Interestingly, all are linked on the same green wire circuit on the wiring diagram from which the supply for the fuel pump and ignition module are spliced into.
Looking at the wiring diagram below I can find 2 possible locations (highlighted in red) where a single green is split into 2 separate green wires via a connector.
Please feel free to correct me if i am wrong or have missed something. Wiring diagrams are not my strong point.
Wiring diagram.jpg

I can hopefully see a distant light at the end of the tunnel which will involve taking a new fused supply for fuel pump and ignition coil, incorporating a new inertia switch for the fuel pump and hopefully finding the issue with the green circuit, starting at the fuse box. Unfortunately, my wiring loom looks like a plate of multi coloured spaghetti.

I did find a couple of items in the wiring under the drivers side glove box which I hope someone can help me identify.
The black/silver one is a button which I have pressed numerous times but still have no idea what it does or where the wires go.
They may be linked to the alarm. Any suggestions appreciated.

IMG_3279.JPG IMG_3278.JPG

Thanks again for your assistance.

Paul.
 
Spark's electrical system was a mess when I bought him, in fact that is why he is called, "Sparky."

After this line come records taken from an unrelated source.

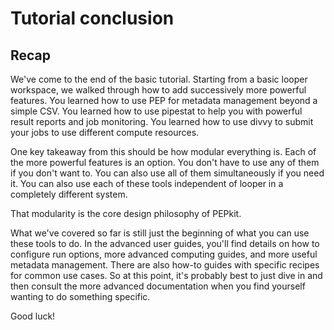 # Tutorial conclusion

## Recap

We've come to the end of the basic tutorial.
Starting from a basic looper workspace, we walked through how to add successively more powerful features.
You learned how to use PEP for metadata management beyond a simple CSV.
You learned how to use pipestat to help you with powerful result reports and job monitoring.
You learned how to use divvy to submit your jobs to use different compute resources.

One key takeaway from this should be how modular everything is.
Each of the more powerful features is an option. 
You don't have to use any of them if you don't want to.
You can also use all of them simultaneously if you need it.
You can also use each of these tools independent of looper in a completely different system.

That modularity is the core design philosophy of PEPkit.

What we've covered so far is still just the beginning of what you can use these tools to do. 
In the advanced user guides, you'll find details on how to configure run options, more advanced computing guides, and more useful metadata management.
There are also how-to guides with specific recipes for common use cases.
So at this point, it's probably best to just dive in and then consult the more advanced documentation when you find yourself wanting to do something specific.

Good luck!

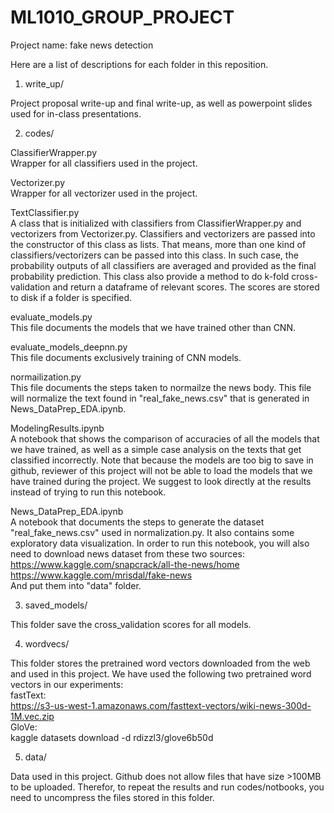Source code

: # ML1010_GROUP_PROJECT
Project name: fake news detection

Here are a list of descriptions for each folder in this reposition.   
1. write_up/   

Project proposal write-up and final write-up, as well as powerpoint slides used for in-class presentations.

2. codes/   

ClassifierWrapper.py   
Wrapper for all classifiers used in the project.     

Vectorizer.py   
Wrapper for all vectorizer used in the project.

TextClassifier.py   
A class that is initialized with classifiers from ClassifierWrapper.py and vectorizers from Vectorizer.py. Classifiers and vectorizers are passed into the constructor of this class as lists. That means, more than one kind of classifiers/vectorizers can be passed into this class. In such case, the probability outputs of all classifiers are averaged and provided as the final probability prediction. This class also provide a method to do k-fold cross-validation and return a dataframe of relevant scores. The scores are stored to disk if a folder is specified.

evaluate_models.py   
This file documents the models that we have trained other than CNN.

evaluate_models_deepnn.py   
This file documents exclusively training of CNN models.

normailization.py   
This file documents the steps taken to normailze the news body. This file will normalize the text found in "real_fake_news.csv" that is generated in News_DataPrep_EDA.ipynb.

ModelingResults.ipynb   
A notebook that shows the comparison of accuracies of all the models that we have trained, as well as a simple case analysis on the texts that get classified incorrectly. Note that because the models are too big to save in github, reviewer of this project will not be able to load the models that we have trained during the project. We suggest to look directly at the results instead of trying to run this notebook.

News_DataPrep_EDA.ipynb   
A notebook that documents the steps to generate the dataset "real_fake_news.csv" used in normalization.py. It also contains some exploratory data visualization. In order to run this notebook, you will also need to download news dataset from these two sources:   
https://www.kaggle.com/snapcrack/all-the-news/home   
https://www.kaggle.com/mrisdal/fake-news   
And put them into "data" folder.   

3. saved_models/   

This folder save the cross_validation scores for all models.

4. wordvecs/    

This folder stores the pretrained word vectors downloaded from the web and used in this project. We have used the following two pretrained word vectors in our experiments:     
fastText:   
https://s3-us-west-1.amazonaws.com/fasttext-vectors/wiki-news-300d-1M.vec.zip   
GloVe:    
kaggle datasets download -d rdizzl3/glove6b50d

5. data/   

Data used in this project. Github does not allow files that have size >100MB to be uploaded. Therefor, to repeat the results and run codes/notbooks, you need to uncompress the files stored in this folder.
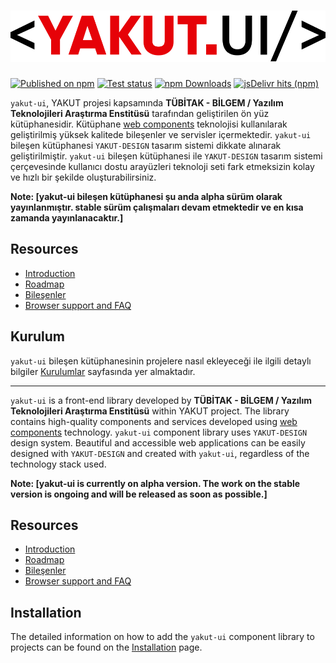 <h1 align="center">
  <img src="./yakut-ui-logo.svg" title="yakut-ui web components">
</h1>

[![Published on npm](https://img.shields.io/npm/v/%40material%2Fweb)](https://www.npmjs.com/package/@material/web)
[![Test status](https://github.com/material-components/material-web/actions/workflows/test.yml/badge.svg)](https://github.com/material-components/material-web/actions/workflows/test.yml)
[![npm Downloads](https://img.shields.io/npm/dm/%40material%2Fweb?label=npm%20downloads)](https://npm-stat.com/charts.html?package=%40material%2Fweb)
[![jsDelivr hits (npm)](https://img.shields.io/jsdelivr/npm/hm/%40material%2Fweb)](https://www.jsdelivr.com/package/npm/@material/web?tab=stats)

`yakut-ui`, YAKUT projesi kapsamında **TÜBİTAK - BİLGEM / Yazılım Teknolojileri Araştırma Enstitüsü** tarafından geliştirilen ön yüz kütüphanesidir. Kütüphane [web components](https://developer.mozilla.org/en-US/docs/Web/Web_Components)<!-- {.external} --> teknolojisi kullanılarak geliştirilmiş yüksek kalitede bileşenler ve servisler içermektedir.
`yakut-ui` bileşen kütüphanesi `YAKUT-DESIGN` tasarım sistemi dikkate alınarak geliştirilmiştir. `yakut-ui` bileşen kütüphanesi ile `YAKUT-DESIGN` tasarım sistemi çerçevesinde kullanıcı dostu arayüzleri teknoloji seti fark etmeksizin kolay ve hızlı bir şekilde oluşturabilirsiniz.

**Note: [yakut-ui bileşen kütüphanesi şu anda alpha sürüm olarak yayınlanmıştır. stable sürüm çalışmaları devam etmektedir ve en kısa zamanda yayınlanacaktır.]**

## Resources

-   [Introduction](./docs/intro.md)
-   [Roadmap](./docs/roadmap.md)
-   [Bileşenler](https://yteshowcase.apps.yakut.bilgem.gov.tr/)
-   [Browser support and FAQ](./docs/support.md)

## Kurulum

`yakut-ui` bileşen kütüphanesinin projelere nasıl ekleyeceği ile ilgili detaylı bilgiler [Kurulumlar](https://yteshowcase.apps.yakut.bilgem.gov.tr/kurulumlar/html) sayfasında yer almaktadır.

-----------------------------------------------------------------------------------------------------------------------------------------------------------------------------------------------------------------------------------------------------------------------------------------------------------------------------------------------
`yakut-ui` is a front-end library developed by **TÜBİTAK - BİLGEM / Yazılım Teknolojileri Araştırma Enstitüsü** within YAKUT project. The library contains high-quality components and services developed using [web components](https://developer.mozilla.org/en-US/docs/Web/Web_Components)<!-- {.external} --> technology. `yakut-ui` component library uses `YAKUT-DESIGN` design system.
Beautiful and accessible web applications can be easily designed with `YAKUT-DESIGN` and created with `yakut-ui`, regardless of the technology stack used.

**Note: [yakut-ui is currently on alpha version. The work on the stable version is ongoing and will be released as soon as possible.]**

## Resources

-   [Introduction](./docs/intro.md)
-   [Roadmap](./docs/roadmap.md)
-   [Bileşenler](https://yteshowcase.apps.yakut.bilgem.gov.tr/)
-   [Browser support and FAQ](./docs/support.md)

## Installation

The detailed information on how to add the `yakut-ui` component library to projects can be found on the [Installation](https://yteshowcase.apps.yakut.bilgem.gov.tr/kurulumlar/html) page.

My inertia switch is in the boot. It's on the left on the white bracket. The relay on the right is the main fuel pump relay. This is for the EFI so you won't have the relay. The inertia switch just turns itself off if you have a bump, so if you're upside down in a ditch with broken fuel pipes or whatever, the pump isn't pumping fuel all over you. There is a red button on top which pops out if you get hit. To reset it, just push it back in.



As cafcpete says, those naff little blue connectors often known as scotch blocks will cause problems, and my advice would be to get rid of them. Do you wish to keep the immobiliser/alarm?

The electrical box, I believe is a standard 6RA relay. Think of it as a switch which is turned on by you turning the ignition switch against the spring. So when you turn the switch, it turns on the relay, which in turn fires another relay in the starter motor. This then engages the starter motor and connects it straight to the battery. When the starter is engage and spinning, there is a 12V supply from the starter, which goes to the coil giving it 12V instead of the lower voltage from the ballast resistor.

When you turn the ignition on, so the red lights are on the dash, is the fuel pump working? and do you have power to the coil?

Richard
 
Hi Guys,

Thanks for your help.
With the ignition on, yes I have the red lights illuminated on the dash.
The fuel pump does not work. No power supply.
Yes I do have power to the coil.

Unfortunately, due to work and family commitments I will have limited time over the next couple of weeks to play with the car. :(
However, hopefully I will get plenty of time afterwards.:)

Thanks again,

Paul.
 
Well, if the fuel pump isn't working, that's a good place to start. Try to trace the wire back to where it starts. Mine was connected to the heated rear windscreen switch and the electric fan was also connected into the same bit of the loom. It was ok until I put the heated rear screen on one muggy day and then got stuck in traffic. The fan kicked in and the fuse box melted :eek:

So, turn the ignition on and check the pump with a voltmeter, if you have 12V or more then check the earth on the pump. If you have nothing, turn the ignition off (no sense leaving it for too long) and follow the wire back to the next connection, e.g. back of the rear screen switch, hidden switch somewhere, or the fuse box, wherever it goes. Then turn the ignition on again and check for voltage there. If it's the fuse box, check the fuse, and keep going until you find some power somewhere. A loose connection should be fairly obvious.

Richard
 
Success!!!
I have found the culprit for my non starting.
Today was my first chance to work on the car in over 2 months.
There was a blown 10 amp fuse in the circuit under the dash. The circuit supplies both the electronic fuel pump and electronic ignition.
I drove her for the first time as well, all of 5 metres to the front of the shed and then reversed her back again.
Now to tackle the lack of brakes with my new found enthusiasm!